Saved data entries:
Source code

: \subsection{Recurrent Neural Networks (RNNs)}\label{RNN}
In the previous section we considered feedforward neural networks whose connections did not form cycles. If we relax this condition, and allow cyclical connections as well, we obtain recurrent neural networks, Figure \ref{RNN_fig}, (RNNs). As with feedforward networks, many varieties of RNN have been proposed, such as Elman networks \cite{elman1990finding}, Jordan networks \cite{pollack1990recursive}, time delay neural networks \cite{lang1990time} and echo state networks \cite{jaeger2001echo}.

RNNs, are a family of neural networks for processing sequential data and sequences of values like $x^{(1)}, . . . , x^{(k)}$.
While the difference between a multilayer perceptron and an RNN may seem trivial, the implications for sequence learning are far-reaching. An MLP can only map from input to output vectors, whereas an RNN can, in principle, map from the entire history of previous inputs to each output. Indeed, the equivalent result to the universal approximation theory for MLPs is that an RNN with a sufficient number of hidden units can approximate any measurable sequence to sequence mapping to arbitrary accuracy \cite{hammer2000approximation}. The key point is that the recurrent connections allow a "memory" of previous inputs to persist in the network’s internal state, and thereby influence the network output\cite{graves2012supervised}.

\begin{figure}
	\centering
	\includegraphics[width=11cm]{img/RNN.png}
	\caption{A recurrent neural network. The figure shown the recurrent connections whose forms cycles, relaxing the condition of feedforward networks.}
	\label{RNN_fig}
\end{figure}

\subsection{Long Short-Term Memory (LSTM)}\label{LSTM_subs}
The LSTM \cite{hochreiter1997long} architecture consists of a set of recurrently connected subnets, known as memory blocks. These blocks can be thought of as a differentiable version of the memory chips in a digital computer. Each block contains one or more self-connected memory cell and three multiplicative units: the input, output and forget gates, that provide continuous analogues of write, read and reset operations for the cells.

Instructions for the task:
Please copy exactly the lines from the first line of the records above through the line containing "RNNs, are a", including both, and nothing more.

Response box:
Source code

: \subsection{Recurrent Neural Networks (RNNs)}\label{RNN}
In the previous section we considered feedforward neural networks whose connections did not form cycles. If we relax this condition, and allow cyclical connections as well, we obtain recurrent neural networks, Figure \ref{RNN_fig}, (RNNs). As with feedforward networks, many varieties of RNN have been proposed, such as Elman networks \cite{elman1990finding}, Jordan networks \cite{pollack1990recursive}, time delay neural networks \cite{lang1990time} and echo state networks \cite{jaeger2001echo}.

RNNs, are a family of neural networks for processing sequential data and sequences of values like $x^{(1)}, . . . , x^{(k)}$.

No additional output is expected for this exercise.